• _What is needed_
Transcribe exactly the line containing "При построении цепи" and every line after it, through the end of the records below.

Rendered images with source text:
▬▬▬
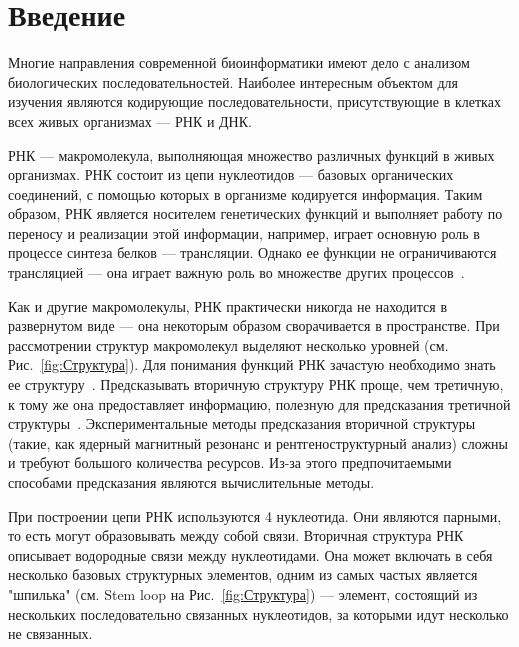 \documentclass[14pt]{matmex-diploma-custom}
\begin{document}
\section*{Введение}
Многие направления современной биоинформатики имеют дело с анализом биологических последовательностей. Наиболее интересным объектом для изучения являются кодирующие последовательности, присутствующие в клетках всех живых организмах --- РНК и ДНК. \par
РНК --- макромолекула, выполняющая множество различных функций в живых организмах. РНК состоит из цепи нуклеотидов --- базовых органических соединений, с помощью которых в организме кодируется информация. Таким образом, РНК является носителем генетических функций и выполняет работу по переносу и реализации этой информации, например, играет основную роль в процессе синтеза белков --- трансляции. Однако ее функции не ограничиваются трансляцией --- она играет важную роль во множестве других процессов~\cite{book:molcelbio}. \par
Как и другие макромолекулы, РНК практически никогда не находится в развернутом виде --- она некоторым образом сворачивается в пространстве. При рассмотрении структур макромолекул выделяют несколько уровней (см. Рис.~\ref{fig:Структура}). Для понимания функций РНК зачастую необходимо знать ее структуру~\cite{SARAIYA2008645, LEE1997732}. Предсказывать вторичную структуру РНК проще, чем третичную, к тому же она предоставляет информацию, полезную для предсказания третичной структуры~\cite{ipknot}. Экспериментальные методы предсказания вторичной структуры (такие, как ядерный магнитный резонанс и рентгеноструктурный анализ) сложны и требуют большого количества ресурсов. Из-за этого предпочитаемыми способами предсказания являются вычислительные методы. \par 
При построении цепи РНК используются 4 нуклеотида. Они являются парными, то есть могут образовывать между собой связи. Вторичная структура РНК описывает водородные связи между нуклеотидами. Она может включать в себя несколько базовых структурных элементов, одним из самых частых является "шпилька" (см. Stem loop на Рис.~\ref{fig:Структура}) --- элемент, состоящий из нескольких последовательно связанных нуклеотидов, за которыми идут несколько не связанных. \par 
\end{document}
▬▬▬
• _Task result_
При построении цепи РНК используются 4 нуклеотида. Они являются парными, то есть могут образовывать между собой связи. Вторичная структура РНК описывает водородные связи между нуклеотидами. Она может включать в себя несколько базовых структурных элементов, одним из самых частых является "шпилька" (см. Stem loop на Рис.~\ref{fig:Структура}) --- элемент, состоящий из нескольких последовательно связанных нуклеотидов, за которыми идут несколько не связанных. \par 
\end{document}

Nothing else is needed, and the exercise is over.